PRINCÍPIO DA INCORPORAÇÃO

            Outra afirmativa utilizada pelos juristas que entendem não ser possível a modificação desejada pela consulente é a de que, para os empregados que vêm se beneficiando pelo modo atual como a empregadora calcula seu reembolso, haveria a obrigação, desta, de incorporar a diferença média até aqui recebida, à remuneração daqueles trabalhadores, por considerar que o recebimento por período prolongado teria feito com que os trabalhadores tivessem adicionado tais valores aos seus orçamentos por responsabilidade exclusiva do empregador, de modo que a supressão repentina não pode se dar, sem que se ofereça tal compensação.

            Mais uma vez, data vênia, somos compelidos a divergir daqueles que proclamam esta necessidade.

            Simplesmente porque, a teoria da incorporação, em matéria de Direito do Trabalho, no Brasil, foi utilizada durante pequeno período se comparado com o tempo total de sua instituição, por via do Enunciado n° 76, do colendo TST, que rezava:

            TST – Enunciado n° 76. O valor das horas suplementares prestadas habitualmente, por mais de 02 anos, ou durante todo o contrato, se suprimidas, integra-se no salário para todos os efeitos legais.

            Este Enunciado deixou de compor a jurisprudência trabalhista brasileira ainda em 1.989, por via da Resolução Administrativa n° 01, que aprovou o Enunciado n° 291, do mesmo Tribunal, com o seguinte teor:

            TST – Enunciado 291. A supressão, do serviço suplementar prestado com habitualidade, durante pelo menos 1 (um) ano, assegura ao empregado o direito à indenização correspondente ao valor de 1 (um) mês das horas suprimidas para cada ano ou fração igual ou superior a seis meses de prestação de serviço acima da jornada normal.

            Lembra-se que os Enunciados esclarecem o entendimento da instância superior da Justiça do Trabalho sobre determinada questão.

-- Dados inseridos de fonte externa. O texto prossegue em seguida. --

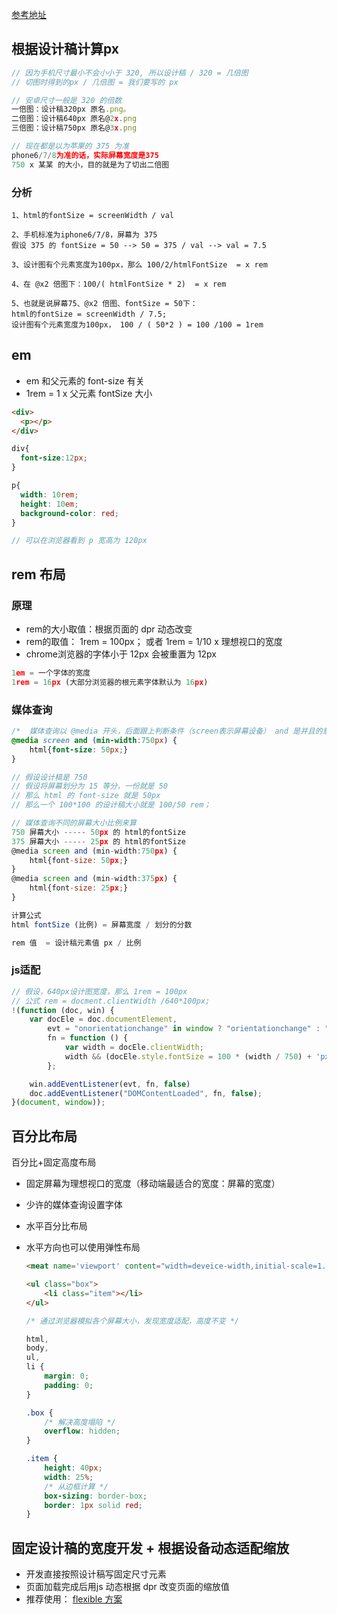 

[参考地址](https://www.cnblogs.com/lovesong/p/5439756.html)



## 根据设计稿计算px

```js
// 因为手机尺寸最小不会小小于 320, 所以设计稿 / 320 = 几倍图
// 切图时得到的px / 几倍图 = 我们要写的 px
```

```js
// 安卓尺寸一般是 320 的倍数
一倍图：设计稿320px 原名.png。
二倍图：设计稿640px 原名@2x.png
三倍图：设计稿750px 原名@3x.png
```

```js
// 现在都是以为苹果的 375 为准
phone6/7/8为准的话，实际屏幕宽度是375
750 x 某某 的大小，目的就是为了切出二倍图
```



### 分析

```
1、html的fontSize = screenWidth / val

2、手机标准为iphone6/7/8，屏幕为 375
假设 375 的 fontSize = 50 --> 50 = 375 / val --> val = 7.5

3、设计图有个元素宽度为100px，那么 100/2/htmlFontSize  = x rem 

4、在 @x2 倍图下：100/( htmlFontSize * 2)  = x rem

5、也就是说屏幕75、@x2 倍图、fontSize = 50下：
html的fontSize = screenWidth / 7.5;
设计图有个元素宽度为100px， 100 / ( 50*2 ) = 100 /100 = 1rem
```



  











## em

- em 和父元素的 font-size 有关
- 1rem = 1 x 父元素 fontSize 大小

```html
<div>
  <p></p>
</div>
```

```css
div{
  font-size:12px;
}

p{
  width: 10rem;
  height: 10em;
  background-color: red;
}
```

```js
// 可以在浏览器看到 p 宽高为 120px
```





## rem 布局

### 原理

- rem的大小取值：根据页面的 dpr 动态改变
- rem的取值： 1rem = 100px； 或者 1rem = 1/10 x 理想视口的宽度
- chrome浏览器的字体小于 12px 会被重置为 12px

```js
1em = 一个字体的宽度
1rem = 16px (大部分浏览器的根元素字体默认为 16px)
```

### 媒体查询

```css
/*  媒体查询以 @media 开头，后面跟上判断条件（screen表示屏幕设备） and 是并且的意思 */
@media screen and (min-width:750px) {
    html{font-size: 50px;}
}
```

```js
// 假设设计稿是 750
// 假设将屏幕划分为 15 等分，一份就是 50
// 那么 html 的 font-size 就是 50px
// 那么一个 100*100 的设计稿大小就是 100/50 rem；

// 媒体查询不同的屏幕大小比例来算
750 屏幕大小 ----- 50px 的 html的fontSize
375 屏幕大小 ----- 25px 的 html的fontSize
@media screen and (min-width:750px) {
    html{font-size: 50px;}
}
@media screen and (min-width:375px) {
    html{font-size: 25px;}
}
```

```js
计算公式
html fontSize (比例) = 屏幕宽度 / 划分的分数

rem 值  = 设计稿元素值 px / 比例
```



### js适配

```js
// 假设，640px设计图宽度，那么 1rem = 100px
// 公式 rem = docment.clientWidth /640*100px;
!(function (doc, win) {
    var docEle = doc.documentElement,
        evt = "onorientationchange" in window ? "orientationchange" : "resize",
        fn = function () {
            var width = docEle.clientWidth;
            width && (docEle.style.fontSize = 100 * (width / 750) + 'px');
        };

    win.addEventListener(evt, fn, false)
    doc.addEventListener("DOMContentLoaded", fn, false);
}(document, window));
```







## 百分比布局

百分比+固定高度布局

- 固定屏幕为理想视口的宽度（移动端最适合的宽度：屏幕的宽度）

- 少许的媒体查询设置字体

- 水平百分比布局

- 水平方向也可以使用弹性布局

  ```html
  <meat name='viewport' content="width=deveice-width,initial-scale=1.0"></meat>
  
  <ul class="box">
      <li class="item"></li>
  </ul>
  ```

  ```css
  /* 通过浏览器模拟各个屏幕大小，发现宽度适配，高度不变 */
  
  html,
  body,
  ul,
  li {
      margin: 0;
      padding: 0;
  }
  
  .box {
      /* 解决高度塌陷 */
      overflow: hidden;
  }
  
  .item {
      height: 40px;
      width: 25%;
      /* 从边框计算 */
      box-sizing: border-box;
      border: 1px solid red;
  }
  ```





## 固定设计稿的宽度开发 + 根据设备动态适配缩放

- 开发直接按照设计稿写固定尺寸元素
- 页面加载完成后用js 动态根据 dpr 改变页面的缩放值
- 推荐使用： [flexible 方案]()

Norteiam, sem vincular, as instâncias inferiores e oferecem subsídios aos recursos das partes interessadas.

            As principais conseqüências trazidas, na prática, pela alteração do entendimento dos Tribunais Trabalhistas, quanto a este tema, são as seguintes:

            a)Restou reconhecido o direito de o empregador suprimir a realização de horas extraordinárias, sem que esteja obrigado a incorporar a média de horas extra habituais ao salário do empregado eventualmente atingido pela supressão, pois;

            b) a integração ao salário, por ocasião da supressão, prevista na redação do Enunciado nº 76, passa a ser devida na forma de indenização, em parcela única;

            Reitere-se por fundamental à compreensão do problema e de sua solução, que, em matéria de Direito do Trabalho, no Brasil, somente quanto a horas extras habitualmente prestadas, ainda assim, pelo tempo em que vigorou o conteúdo do Enunciado n° 76, do TST, se cogitou de incorporar ou fazer integrar seu valor médio ao salário do empregado atingido pela supressão, no momento de suprimir.

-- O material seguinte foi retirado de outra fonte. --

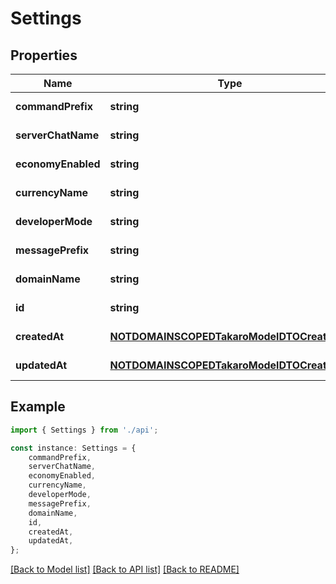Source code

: # Settings


## Properties

Name | Type | Description | Notes
------------ | ------------- | ------------- | -------------
**commandPrefix** | **string** |  | [default to undefined]
**serverChatName** | **string** |  | [default to undefined]
**economyEnabled** | **string** |  | [default to undefined]
**currencyName** | **string** |  | [default to undefined]
**developerMode** | **string** |  | [default to undefined]
**messagePrefix** | **string** |  | [default to undefined]
**domainName** | **string** |  | [default to undefined]
**id** | **string** |  | [default to undefined]
**createdAt** | [**NOTDOMAINSCOPEDTakaroModelDTOCreatedAt**](NOTDOMAINSCOPEDTakaroModelDTOCreatedAt.md) |  | [default to undefined]
**updatedAt** | [**NOTDOMAINSCOPEDTakaroModelDTOCreatedAt**](NOTDOMAINSCOPEDTakaroModelDTOCreatedAt.md) |  | [default to undefined]

## Example

```typescript
import { Settings } from './api';

const instance: Settings = {
    commandPrefix,
    serverChatName,
    economyEnabled,
    currencyName,
    developerMode,
    messagePrefix,
    domainName,
    id,
    createdAt,
    updatedAt,
};
```

[[Back to Model list]](../README.md#documentation-for-models) [[Back to API list]](../README.md#documentation-for-api-endpoints) [[Back to README]](../README.md)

            Portanto, concluímos que a teoria da incorporação não foi abraçada pelo legislador brasileiro, quanto à matéria trabalhista, e, mesmo a jurisprudência, a utilizou por período relativamente pequeno, para abandona-la de vez, em 1.989, fazendo prevalecer, a partir daí, somente quanto a horas extras, a necessidade de se indenizar, em parcela única, o empregado que, vindo de realizar horas extras de forma habitual, as tivesse suprimidas de seu cotidiano.

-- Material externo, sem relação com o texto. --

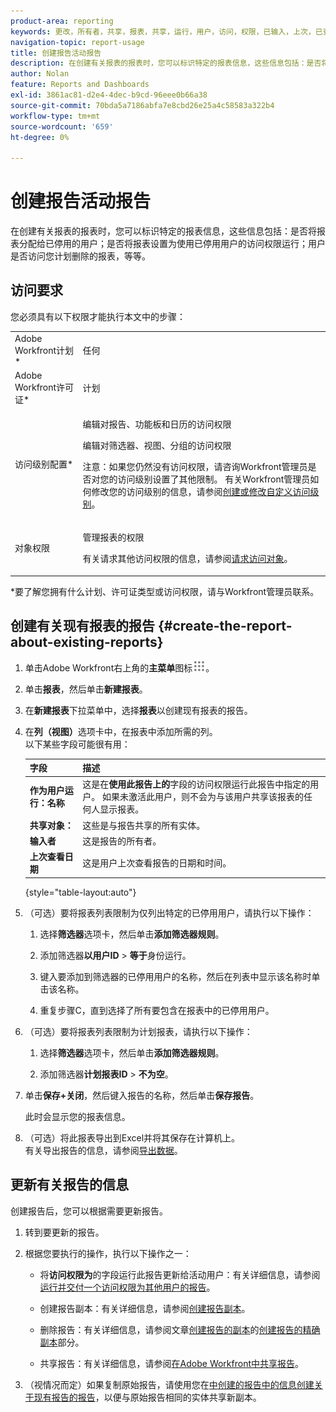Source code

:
 ```yaml
---
product-area: reporting
keywords: 更改，所有者，共享，报表，共享，运行，用户，访问，权限，已输入，上次，已查看，日期，报表，活动
navigation-topic: report-usage
title: 创建报告活动报告
description: 在创建有关报表的报表时，您可以标识特定的报表信息，这些信息包括：是否将报表分配给已停用的用户；是否将报表设置为使用已停用用户的访问权限运行；用户是否访问您计划删除的报表，等等。
author: Nolan
feature: Reports and Dashboards
exl-id: 3861ac81-d2e4-4dec-b9cd-96eee0b66a38
source-git-commit: 70bda5a7186abfa7e8cbd26e25a4c58583a322b4
workflow-type: tm+mt
source-wordcount: '659'
ht-degree: 0%

---
```


# 创建报告活动报告

在创建有关报表的报表时，您可以标识特定的报表信息，这些信息包括：是否将报表分配给已停用的用户；是否将报表设置为使用已停用用户的访问权限运行；用户是否访问您计划删除的报表，等等。

## 访问要求

您必须具有以下权限才能执行本文中的步骤：

<table style="table-layout:auto"> 
 <col> 
 <col> 
 <tbody> 
  <tr> 
   <td role="rowheader">Adobe Workfront计划*</td> 
   <td> <p>任何</p> </td> 
  </tr> 
  <tr> 
   <td role="rowheader">Adobe Workfront许可证*</td> 
   <td> <p>计划 </p> </td> 
  </tr> 
  <tr> 
   <td role="rowheader">访问级别配置*</td> 
   <td> <p>编辑对报告、功能板和日历的访问权限</p> <p>编辑对筛选器、视图、分组的访问权限</p> <p>注意：如果您仍然没有访问权限，请咨询Workfront管理员是否对您的访问级别设置了其他限制。 有关Workfront管理员如何修改您的访问级别的信息，请参阅<a href="../../../administration-and-setup/add-users/configure-and-grant-access/create-modify-access-levels.md" class="MCXref xref">创建或修改自定义访问级别</a>。</p> </td> 
  </tr> 
  <tr> 
   <td role="rowheader">对象权限</td> 
   <td> <p>管理报表的权限</p> <p>有关请求其他访问权限的信息，请参阅<a href="../../../workfront-basics/grant-and-request-access-to-objects/request-access.md" class="MCXref xref">请求访问对象</a>。</p> </td> 
  </tr> 
 </tbody> 
</table>

&#42;要了解您拥有什么计划、许可证类型或访问权限，请与Workfront管理员联系。

## 创建有关现有报表的报告 {#create-the-report-about-existing-reports}

1. 单击Adobe Workfront右上角的&#x200B;**主菜单**&#x200B;图标![主菜单图标](assets/main-menu-icon.png)。
1. 单击&#x200B;**报表**，然后单击&#x200B;**新建报表**。
1. 在&#x200B;**新建报表**&#x200B;下拉菜单中，选择&#x200B;**报表**&#x200B;以创建现有报表的报告。

1. 在&#x200B;**列（视图）**&#x200B;选项卡中，在报表中添加所需的列。\
   以下某些字段可能很有用：

   | 字段 | 描述 |
   |---|---|
   | **作为用户运行：名称** | 这是在&#x200B;**使用此报告上的**&#x200B;字段的访问权限运行此报告中指定的用户。 如果未激活此用户，则不会为与该用户共享该报表的任何人显示报表。 |
   | **共享对象：** | 这些是与报告共享的所有实体。 |
   | **输入者** | 这是报告的所有者。 |
   | **上次查看日期** | 这是用户上次查看报告的日期和时间。 |

   {style="table-layout:auto"}

1. （可选）要将报表列表限制为仅列出特定的已停用用户，请执行以下操作：

   1. 选择&#x200B;**筛选器**&#x200B;选项卡，然后单击&#x200B;**添加筛选器规则**。

   1. 添加筛选器&#x200B;**以用户ID** > **等于**&#x200B;身份运行。

   1. 键入要添加到筛选器的已停用用户的名称，然后在列表中显示该名称时单击该名称。
   1. 重复步骤C，直到选择了所有要包含在报表中的已停用用户。

1. （可选）要将报表列表限制为计划报表，请执行以下操作：

   1. 选择&#x200B;**筛选器**&#x200B;选项卡，然后单击&#x200B;**添加筛选器规则**。

   1. 添加筛选器&#x200B;**计划报表ID** > **不为空**。

1. 单击&#x200B;**保存+关闭**，然后键入报告的名称，然后单击&#x200B;**保存报告**。

   此时会显示您的报表信息。

1. （可选）将此报表导出到Excel并将其保存在计算机上。\
   有关导出报告的信息，请参阅[导出数据](../../../reports-and-dashboards/reports/creating-and-managing-reports/export-data.md)。

## 更新有关报告的信息

创建报告后，您可以根据需要更新报告。

1. 转到要更新的报告。
1. 根据您要执行的操作，执行以下操作之一：

   * 将&#x200B;**访问权限为**&#x200B;的字段运行此报告更新给活动用户：有关详细信息，请参阅[运行并交付一个访问权限为其他用户的报告](../../../reports-and-dashboards/reports/creating-and-managing-reports/run-deliver-report-access-rights-another-user.md)。

   * 创建报告副本：有关详细信息，请参阅[创建报告副本](../../../reports-and-dashboards/reports/creating-and-managing-reports/create-copy-report.md)。
   * 删除报告：有关详细信息，请参阅文章[创建报告的副本](../../../reports-and-dashboards/reports/creating-and-managing-reports/create-copy-report.md)的[创建报告的精确副本](../../../reports-and-dashboards/reports/creating-and-managing-reports/create-copy-report.md#update2)部分。

   * 共享报告：有关详细信息，请参阅[在Adobe Workfront中共享报告](../../../reports-and-dashboards/reports/creating-and-managing-reports/share-report.md)。

1. （视情况而定）如果复制原始报告，请使用您在[中创建的报告中的信息创建关于现有报告的报告](#create-the-report-about-existing-reports)，以便与原始报告相同的实体共享新副本。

            Para encerrar nosso raciocínio jurídico sobre o tema e, entendemos nós, sepultar definitivamente a dúvida suscitada pelos que defendem a teoria da incorporação, pedimos vênia para trazer à colação, parte do voto formulado, no dia 19.08.2004, próximo passado, pela Ministra Maria Cristina Peduzzi e adotado pela Subseção de Dissídios Individuais – 1 (SDI-1) do Tribunal Superior do Trabalho ao afastar (não conhecer) embargos, em recurso de revista, interpostos por um ex-empregado que tinha por objetivo reformar decisão anterior da 4ª Turma do TST que lhe negou a percepção de horas extraordinárias correspondentes ao período em que exerceu mandato de dirigente sindical:

            "Como já foi decidido, a remuneração das horas extras não integra definitivamente a remuneração do trabalhador", considerou a relatora após lembrar que "há muito o TST, ao editar o Enunciado nº 291, cristalizou o entendimento de que a supressão do pagamento do valor das horas extras habitualmente prestadas acarreta tão-só o pagamento de indenização, não havendo de falar em recomposição pecuniária do período de supressão".

            Na primeira manifestação do TST sobre a causa, a 4ª Turma vedou o pedido do trabalhador:

            "Com efeito, a pretensão da parte poderia no máximo resumir-se a pedido de indenização pelas horas extras que deixou de receber, mas não a incorporação delas ao salário, para perpetuar seu pagamento sem a correspondente prestação de jornada suplementar", registrou o acórdão.

            "Se para condições normais a jurisprudência do TST é contrária à integração dessa parcela, não se pode admitir que no afastamento para o exercício de mandato sindical o empregado possa integrar as horas extras que não mais prestou",


DO SALÁRIO CONDIÇÃO

            Ao contrário do que se apregoa, o direito brasileiro se afastou da teoria da incorporação ou integração, para consagrar o conceito de salário condição.

            Salário condição é a parte da remuneração do trabalhador que se sobrepõe ao seu salário básico e com este não se confunde.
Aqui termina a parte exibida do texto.